Airflow’s Scheduler is a common source of confusion. If you’re new to Airflow and find yourself wondering, “Why is my DAG always 1 run behind?” - that’s actually expected behavior.

Airflow Documentation

Here’s a blip from Airflow’s documentation on scheduling -

Note that if you run a DAG on a schedule_interval of one day, the run stamped
2016-01-01 will trigger soon after 2016-01-01T23:59. In other words, the job
instance is started once the period it covers has ended.

Let's Repeat That: The scheduler runs your job one schedule_interval AFTER
the start date, at the END of the period.

Let’s say you want your DAG to run daily at 23:00 UTC.

  • Your schedule would be: 0 23 * * * (check out crontab.guru for help decoding schedules)
  • Today is 7-29 at 23:30 UTC, but the latest run you see is 7-28 at 23:00, not 7-29

That’s expected. Your 7-27 run will actually run on 7-28 (yesterday) at 23:00. The run for data from 7-28 will actually run today (7-29) at 23:00 and be listed as such, and so on and so forth.

Why?

The reasoning here is that if you want a daily job to run on that 11pm slot, Airflow can’t ensure that all the data will be there until 11pm the next day, a full cycle later. In other words, you seeing the latest run be “1 cycle behind” is intentional on Airflow’s part.
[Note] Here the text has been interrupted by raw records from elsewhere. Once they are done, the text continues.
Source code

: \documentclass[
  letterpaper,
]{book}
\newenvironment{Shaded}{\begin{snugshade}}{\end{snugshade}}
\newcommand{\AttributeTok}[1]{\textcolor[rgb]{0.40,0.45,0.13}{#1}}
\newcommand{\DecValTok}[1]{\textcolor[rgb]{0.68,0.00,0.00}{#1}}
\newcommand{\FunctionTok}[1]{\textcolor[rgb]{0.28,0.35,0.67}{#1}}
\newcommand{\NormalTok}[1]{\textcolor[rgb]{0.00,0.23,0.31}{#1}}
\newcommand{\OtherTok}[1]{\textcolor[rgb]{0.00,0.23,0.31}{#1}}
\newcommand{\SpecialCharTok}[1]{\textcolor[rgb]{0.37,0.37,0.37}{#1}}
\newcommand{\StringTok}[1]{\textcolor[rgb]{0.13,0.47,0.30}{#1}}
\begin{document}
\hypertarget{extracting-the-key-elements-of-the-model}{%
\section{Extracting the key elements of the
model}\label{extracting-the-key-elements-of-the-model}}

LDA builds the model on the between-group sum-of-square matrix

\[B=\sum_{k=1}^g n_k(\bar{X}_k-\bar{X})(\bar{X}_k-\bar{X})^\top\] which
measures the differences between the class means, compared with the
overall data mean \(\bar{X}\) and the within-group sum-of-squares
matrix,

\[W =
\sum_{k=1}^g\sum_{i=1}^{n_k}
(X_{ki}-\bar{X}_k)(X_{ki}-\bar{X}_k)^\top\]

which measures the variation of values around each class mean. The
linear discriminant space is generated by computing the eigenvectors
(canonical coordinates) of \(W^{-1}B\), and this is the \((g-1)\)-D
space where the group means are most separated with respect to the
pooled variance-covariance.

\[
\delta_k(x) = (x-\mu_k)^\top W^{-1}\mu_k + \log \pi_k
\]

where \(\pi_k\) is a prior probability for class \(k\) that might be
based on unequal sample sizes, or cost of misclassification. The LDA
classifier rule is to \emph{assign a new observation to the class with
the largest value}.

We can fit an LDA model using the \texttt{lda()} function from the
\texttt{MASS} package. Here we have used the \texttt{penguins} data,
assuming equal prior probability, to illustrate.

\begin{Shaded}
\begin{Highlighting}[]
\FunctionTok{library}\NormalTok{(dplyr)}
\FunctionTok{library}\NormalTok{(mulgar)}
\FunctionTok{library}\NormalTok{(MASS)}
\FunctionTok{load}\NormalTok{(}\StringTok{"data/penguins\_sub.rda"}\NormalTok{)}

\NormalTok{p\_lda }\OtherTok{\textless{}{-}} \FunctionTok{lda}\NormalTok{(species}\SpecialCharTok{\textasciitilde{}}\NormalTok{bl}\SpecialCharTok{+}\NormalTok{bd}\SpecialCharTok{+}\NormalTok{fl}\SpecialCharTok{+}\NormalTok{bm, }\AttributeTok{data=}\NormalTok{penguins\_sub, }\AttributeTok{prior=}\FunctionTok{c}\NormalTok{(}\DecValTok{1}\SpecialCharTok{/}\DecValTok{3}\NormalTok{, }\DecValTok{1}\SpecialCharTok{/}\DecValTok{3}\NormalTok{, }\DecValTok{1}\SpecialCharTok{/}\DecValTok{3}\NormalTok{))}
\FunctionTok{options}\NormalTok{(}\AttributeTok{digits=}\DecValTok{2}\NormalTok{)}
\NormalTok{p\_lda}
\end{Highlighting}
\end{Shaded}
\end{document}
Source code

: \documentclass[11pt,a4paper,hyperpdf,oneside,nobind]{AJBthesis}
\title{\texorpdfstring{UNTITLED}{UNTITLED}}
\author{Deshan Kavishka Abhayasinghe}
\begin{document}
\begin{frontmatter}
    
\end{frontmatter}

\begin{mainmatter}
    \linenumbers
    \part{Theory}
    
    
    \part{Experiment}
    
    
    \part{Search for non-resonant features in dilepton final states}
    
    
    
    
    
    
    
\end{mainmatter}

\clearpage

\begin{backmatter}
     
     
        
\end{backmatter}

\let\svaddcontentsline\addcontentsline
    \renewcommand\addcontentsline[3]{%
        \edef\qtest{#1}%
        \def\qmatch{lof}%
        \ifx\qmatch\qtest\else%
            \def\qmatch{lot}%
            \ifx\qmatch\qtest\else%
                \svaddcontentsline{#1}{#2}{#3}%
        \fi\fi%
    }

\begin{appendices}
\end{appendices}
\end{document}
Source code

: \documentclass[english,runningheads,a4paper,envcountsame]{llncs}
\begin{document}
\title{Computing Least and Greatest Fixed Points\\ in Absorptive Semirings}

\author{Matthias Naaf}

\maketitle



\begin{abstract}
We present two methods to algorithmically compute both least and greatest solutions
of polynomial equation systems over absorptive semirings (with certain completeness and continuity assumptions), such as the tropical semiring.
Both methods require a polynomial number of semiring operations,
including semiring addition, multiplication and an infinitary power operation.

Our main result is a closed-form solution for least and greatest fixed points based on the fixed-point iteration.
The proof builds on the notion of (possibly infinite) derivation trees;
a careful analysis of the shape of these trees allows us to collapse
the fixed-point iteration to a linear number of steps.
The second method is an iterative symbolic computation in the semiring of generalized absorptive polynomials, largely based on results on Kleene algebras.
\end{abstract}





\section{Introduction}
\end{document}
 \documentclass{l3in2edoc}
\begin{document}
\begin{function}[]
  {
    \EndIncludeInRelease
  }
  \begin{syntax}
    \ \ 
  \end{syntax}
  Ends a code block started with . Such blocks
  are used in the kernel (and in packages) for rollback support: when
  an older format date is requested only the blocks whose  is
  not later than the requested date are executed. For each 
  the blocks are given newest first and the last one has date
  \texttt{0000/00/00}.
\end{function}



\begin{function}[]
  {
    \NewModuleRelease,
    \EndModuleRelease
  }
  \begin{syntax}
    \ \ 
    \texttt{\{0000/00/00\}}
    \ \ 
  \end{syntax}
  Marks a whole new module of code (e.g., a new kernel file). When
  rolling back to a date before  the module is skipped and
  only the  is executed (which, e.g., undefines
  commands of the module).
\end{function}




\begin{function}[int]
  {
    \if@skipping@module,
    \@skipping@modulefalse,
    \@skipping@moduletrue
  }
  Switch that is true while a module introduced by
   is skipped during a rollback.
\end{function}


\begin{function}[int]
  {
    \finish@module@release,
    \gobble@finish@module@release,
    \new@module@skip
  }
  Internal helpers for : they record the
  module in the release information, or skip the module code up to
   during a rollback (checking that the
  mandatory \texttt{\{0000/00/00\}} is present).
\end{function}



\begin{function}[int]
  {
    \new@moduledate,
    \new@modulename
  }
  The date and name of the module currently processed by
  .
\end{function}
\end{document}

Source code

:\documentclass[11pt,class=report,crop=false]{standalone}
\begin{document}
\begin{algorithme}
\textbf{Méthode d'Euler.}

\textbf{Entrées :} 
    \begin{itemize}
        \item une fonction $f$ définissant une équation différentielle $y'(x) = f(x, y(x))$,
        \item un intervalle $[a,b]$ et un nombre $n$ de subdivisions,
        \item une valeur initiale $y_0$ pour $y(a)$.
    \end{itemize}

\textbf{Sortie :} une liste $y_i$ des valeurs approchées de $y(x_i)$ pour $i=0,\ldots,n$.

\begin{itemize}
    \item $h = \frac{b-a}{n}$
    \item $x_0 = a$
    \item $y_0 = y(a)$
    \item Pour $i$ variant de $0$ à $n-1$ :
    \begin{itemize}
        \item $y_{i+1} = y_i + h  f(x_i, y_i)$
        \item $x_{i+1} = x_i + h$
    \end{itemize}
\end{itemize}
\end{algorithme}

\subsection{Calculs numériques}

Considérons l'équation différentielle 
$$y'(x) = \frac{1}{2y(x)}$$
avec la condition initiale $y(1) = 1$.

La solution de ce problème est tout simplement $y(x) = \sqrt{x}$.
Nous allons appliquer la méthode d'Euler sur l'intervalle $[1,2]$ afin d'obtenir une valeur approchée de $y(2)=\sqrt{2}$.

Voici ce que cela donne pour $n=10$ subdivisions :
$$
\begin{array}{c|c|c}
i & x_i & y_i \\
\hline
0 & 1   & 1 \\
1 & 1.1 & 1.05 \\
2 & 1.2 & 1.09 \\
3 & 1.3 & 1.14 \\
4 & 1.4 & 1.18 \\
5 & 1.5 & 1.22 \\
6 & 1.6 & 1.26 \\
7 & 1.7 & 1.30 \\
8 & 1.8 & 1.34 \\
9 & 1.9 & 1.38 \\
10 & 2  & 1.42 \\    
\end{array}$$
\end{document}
Can I trigger a run at the literal time?

It’s a bit of an anti-pattern, but if you do want to adjust that timing you should be able to use the {{ prev_execution_date }} variables to make sure you’re pulling at the literal time (e.g. 11pm at 11pm that day). https://airflow.apache.org/code.html#default-variables

Of course, you can always manually trigger a single DAG run by hitting the “Play” button in the Airflow UI. That’ll force your DAG to kick off immediately.